### Extracted material:
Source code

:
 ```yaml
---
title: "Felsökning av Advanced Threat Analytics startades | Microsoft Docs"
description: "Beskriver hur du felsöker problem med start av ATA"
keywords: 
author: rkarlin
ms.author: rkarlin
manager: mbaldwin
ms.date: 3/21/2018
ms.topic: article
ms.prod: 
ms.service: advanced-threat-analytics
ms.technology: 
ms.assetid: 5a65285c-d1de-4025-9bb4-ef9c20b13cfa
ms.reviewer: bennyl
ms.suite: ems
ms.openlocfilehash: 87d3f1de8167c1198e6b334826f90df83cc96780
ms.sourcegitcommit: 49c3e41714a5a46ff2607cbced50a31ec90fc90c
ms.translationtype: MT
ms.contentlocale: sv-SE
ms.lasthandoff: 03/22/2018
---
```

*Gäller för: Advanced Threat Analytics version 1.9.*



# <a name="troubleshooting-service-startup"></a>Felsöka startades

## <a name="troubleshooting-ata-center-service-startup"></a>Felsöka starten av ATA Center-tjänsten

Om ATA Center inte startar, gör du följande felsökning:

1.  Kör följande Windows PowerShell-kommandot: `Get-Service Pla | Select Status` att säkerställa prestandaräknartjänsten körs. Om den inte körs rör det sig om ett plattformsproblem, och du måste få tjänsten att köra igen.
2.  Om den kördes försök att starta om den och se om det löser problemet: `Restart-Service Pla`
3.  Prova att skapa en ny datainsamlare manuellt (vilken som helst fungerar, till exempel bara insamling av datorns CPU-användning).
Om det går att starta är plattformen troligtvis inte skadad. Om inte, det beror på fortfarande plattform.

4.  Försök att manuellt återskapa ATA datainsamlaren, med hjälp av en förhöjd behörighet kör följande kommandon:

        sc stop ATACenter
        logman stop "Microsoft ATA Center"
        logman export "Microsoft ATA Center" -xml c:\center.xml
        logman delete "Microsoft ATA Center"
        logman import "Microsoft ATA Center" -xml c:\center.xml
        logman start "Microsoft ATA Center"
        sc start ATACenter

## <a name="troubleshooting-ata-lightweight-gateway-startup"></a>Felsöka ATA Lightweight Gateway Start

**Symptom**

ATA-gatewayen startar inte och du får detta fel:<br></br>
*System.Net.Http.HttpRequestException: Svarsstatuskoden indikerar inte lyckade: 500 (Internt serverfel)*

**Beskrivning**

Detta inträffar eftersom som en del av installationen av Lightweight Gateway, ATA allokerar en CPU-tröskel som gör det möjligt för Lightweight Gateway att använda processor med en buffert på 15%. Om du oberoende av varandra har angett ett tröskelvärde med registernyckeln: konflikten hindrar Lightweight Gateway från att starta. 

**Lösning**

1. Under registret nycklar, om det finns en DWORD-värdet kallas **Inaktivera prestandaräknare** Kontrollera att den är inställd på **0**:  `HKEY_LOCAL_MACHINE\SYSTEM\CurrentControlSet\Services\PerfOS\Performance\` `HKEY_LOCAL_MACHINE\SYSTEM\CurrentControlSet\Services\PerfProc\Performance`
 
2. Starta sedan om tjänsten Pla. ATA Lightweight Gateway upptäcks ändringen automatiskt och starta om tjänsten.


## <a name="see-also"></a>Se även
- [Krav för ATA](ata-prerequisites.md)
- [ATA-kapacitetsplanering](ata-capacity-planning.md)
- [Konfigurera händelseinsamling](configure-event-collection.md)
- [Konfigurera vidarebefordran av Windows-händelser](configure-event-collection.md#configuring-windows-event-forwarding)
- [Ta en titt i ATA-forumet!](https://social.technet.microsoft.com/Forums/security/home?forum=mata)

### Aim of the task:
In the entries above, find each line that has the word "troubleshooting". Copy it.

### Task result:
# <a name="troubleshooting-service-startup"></a>Felsöka startades
## <a name="troubleshooting-ata-center-service-startup"></a>Felsöka starten av ATA Center-tjänsten
## <a name="troubleshooting-ata-lightweight-gateway-startup"></a>Felsöka ATA Lightweight Gateway Start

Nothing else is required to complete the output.